Advancing Automated In-Isolation Validation in Repository-Level Code Translation
Kaiyao Ke, Ali Reza Ibrahimzada, Rangeet Pan, Saurabh Sinha, Reyhaneh Jabbarvand
TL;DR
TRAM addresses the challenge of validating repository-level code translations by integrating context-aware, RAG-guided type resolution with a mock-based in-isolation validation pipeline. It decomposes programs into fragments, resolves cross-language types using API documentation and usage context, and translates fragments while generating isolated Python mocks to verify functional equivalence. Empirical results on ten Java projects show TRAM achieves higher functional equivalence and broader validatable coverage than AlphaTrans and GraalVM-based approaches, with strong reliability and reduced manual intervention. The approach demonstrates LLM-agnostic generalizability and potential applicability to additional language pairs, offering a scalable, automated path toward reliable repository-level translations.
Abstract
Repository-level code translation aims to migrate entire repositories across programming languages while preserving functionality automatically.
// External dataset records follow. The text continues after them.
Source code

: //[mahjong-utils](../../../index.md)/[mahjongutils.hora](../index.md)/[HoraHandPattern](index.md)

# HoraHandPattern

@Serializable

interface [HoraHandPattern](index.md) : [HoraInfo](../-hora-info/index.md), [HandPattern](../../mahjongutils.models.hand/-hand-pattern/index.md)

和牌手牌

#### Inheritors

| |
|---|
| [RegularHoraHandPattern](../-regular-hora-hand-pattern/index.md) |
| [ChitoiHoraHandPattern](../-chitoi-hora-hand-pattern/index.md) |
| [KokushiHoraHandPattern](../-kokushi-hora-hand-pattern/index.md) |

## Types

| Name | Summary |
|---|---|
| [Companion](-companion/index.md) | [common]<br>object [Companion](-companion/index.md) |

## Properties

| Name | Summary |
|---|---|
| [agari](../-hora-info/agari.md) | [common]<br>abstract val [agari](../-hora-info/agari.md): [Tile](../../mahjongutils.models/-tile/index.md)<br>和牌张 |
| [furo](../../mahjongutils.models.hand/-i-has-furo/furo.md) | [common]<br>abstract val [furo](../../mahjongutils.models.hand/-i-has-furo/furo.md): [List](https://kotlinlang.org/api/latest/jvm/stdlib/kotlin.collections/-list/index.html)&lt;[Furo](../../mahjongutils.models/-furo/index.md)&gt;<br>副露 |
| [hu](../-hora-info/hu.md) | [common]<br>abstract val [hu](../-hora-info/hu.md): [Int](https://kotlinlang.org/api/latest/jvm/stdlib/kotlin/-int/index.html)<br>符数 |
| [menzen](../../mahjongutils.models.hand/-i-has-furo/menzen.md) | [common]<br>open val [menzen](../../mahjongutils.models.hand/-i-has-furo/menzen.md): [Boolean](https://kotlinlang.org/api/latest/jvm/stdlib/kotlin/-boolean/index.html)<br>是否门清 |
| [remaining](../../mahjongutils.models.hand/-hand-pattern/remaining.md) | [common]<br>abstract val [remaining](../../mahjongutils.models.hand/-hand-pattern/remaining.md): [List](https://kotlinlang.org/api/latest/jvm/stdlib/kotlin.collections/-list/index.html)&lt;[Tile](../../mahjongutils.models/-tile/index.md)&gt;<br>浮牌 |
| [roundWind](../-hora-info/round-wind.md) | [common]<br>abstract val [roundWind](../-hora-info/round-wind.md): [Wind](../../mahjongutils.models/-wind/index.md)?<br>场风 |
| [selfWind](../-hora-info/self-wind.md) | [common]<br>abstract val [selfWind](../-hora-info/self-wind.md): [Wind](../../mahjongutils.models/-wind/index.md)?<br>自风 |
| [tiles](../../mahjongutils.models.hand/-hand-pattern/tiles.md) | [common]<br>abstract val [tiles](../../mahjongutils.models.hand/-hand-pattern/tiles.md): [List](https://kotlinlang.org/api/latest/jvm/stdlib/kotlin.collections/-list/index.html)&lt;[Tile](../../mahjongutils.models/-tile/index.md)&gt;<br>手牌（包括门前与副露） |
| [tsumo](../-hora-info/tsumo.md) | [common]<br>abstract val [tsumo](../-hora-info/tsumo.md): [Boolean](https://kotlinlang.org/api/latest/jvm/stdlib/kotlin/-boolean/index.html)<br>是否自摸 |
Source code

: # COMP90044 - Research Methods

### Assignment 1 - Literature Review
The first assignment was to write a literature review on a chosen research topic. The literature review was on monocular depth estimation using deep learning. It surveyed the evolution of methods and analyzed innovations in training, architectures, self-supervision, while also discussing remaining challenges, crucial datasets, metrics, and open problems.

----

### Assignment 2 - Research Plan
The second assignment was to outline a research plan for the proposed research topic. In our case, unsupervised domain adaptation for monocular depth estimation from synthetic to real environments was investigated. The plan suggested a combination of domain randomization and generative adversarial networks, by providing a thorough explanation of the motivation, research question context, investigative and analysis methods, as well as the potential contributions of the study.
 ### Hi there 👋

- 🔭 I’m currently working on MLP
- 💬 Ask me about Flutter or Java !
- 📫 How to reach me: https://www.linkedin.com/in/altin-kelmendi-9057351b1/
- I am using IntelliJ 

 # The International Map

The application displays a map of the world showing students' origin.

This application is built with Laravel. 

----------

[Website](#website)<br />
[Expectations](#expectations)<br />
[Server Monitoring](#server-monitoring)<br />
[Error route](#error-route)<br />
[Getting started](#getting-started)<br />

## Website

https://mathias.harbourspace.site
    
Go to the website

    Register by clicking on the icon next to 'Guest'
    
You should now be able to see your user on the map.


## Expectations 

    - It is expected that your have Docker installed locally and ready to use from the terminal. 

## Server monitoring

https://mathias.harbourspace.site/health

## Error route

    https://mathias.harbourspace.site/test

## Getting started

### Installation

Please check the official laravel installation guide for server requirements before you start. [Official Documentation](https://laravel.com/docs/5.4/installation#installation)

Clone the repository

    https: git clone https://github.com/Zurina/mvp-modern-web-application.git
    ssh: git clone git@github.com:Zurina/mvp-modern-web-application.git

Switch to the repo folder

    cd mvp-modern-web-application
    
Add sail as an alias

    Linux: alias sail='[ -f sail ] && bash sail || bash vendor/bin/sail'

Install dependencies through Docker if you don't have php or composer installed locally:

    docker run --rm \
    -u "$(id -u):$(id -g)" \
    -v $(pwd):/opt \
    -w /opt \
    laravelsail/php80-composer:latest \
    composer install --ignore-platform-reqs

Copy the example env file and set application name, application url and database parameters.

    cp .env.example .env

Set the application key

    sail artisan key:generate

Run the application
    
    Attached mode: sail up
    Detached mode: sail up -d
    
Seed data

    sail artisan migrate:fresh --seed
Despite advancements in repository-level code translation, validating the translations remains challenging. This paper proposes TRAM, which combines context-aware type resolution with mock-based in-isolation validation to achieve high-quality translations between programming languages. Prior to translation, TRAM retrieves API documentation and contextual code information for each variable type in the source language. It then prompts a large language model (LLM) with retrieved contextual information to resolve type mappings across languages with precise semantic interpretations. Using the automatically constructed type mapping, TRAM employs a custom serialization/deserialization workflow that automatically constructs equivalent mock objects in the target language. This enables each method fragment to be validated in isolation, without the high cost of using agents for translation validation, or the heavy manual effort required by existing approaches that rely on language interoperability. TRAM demonstrates state-of-the-art performance in Java-to-Python translation, underscoring the effectiveness of its integration of RAG-based type resolution with reliable in-isolation validation.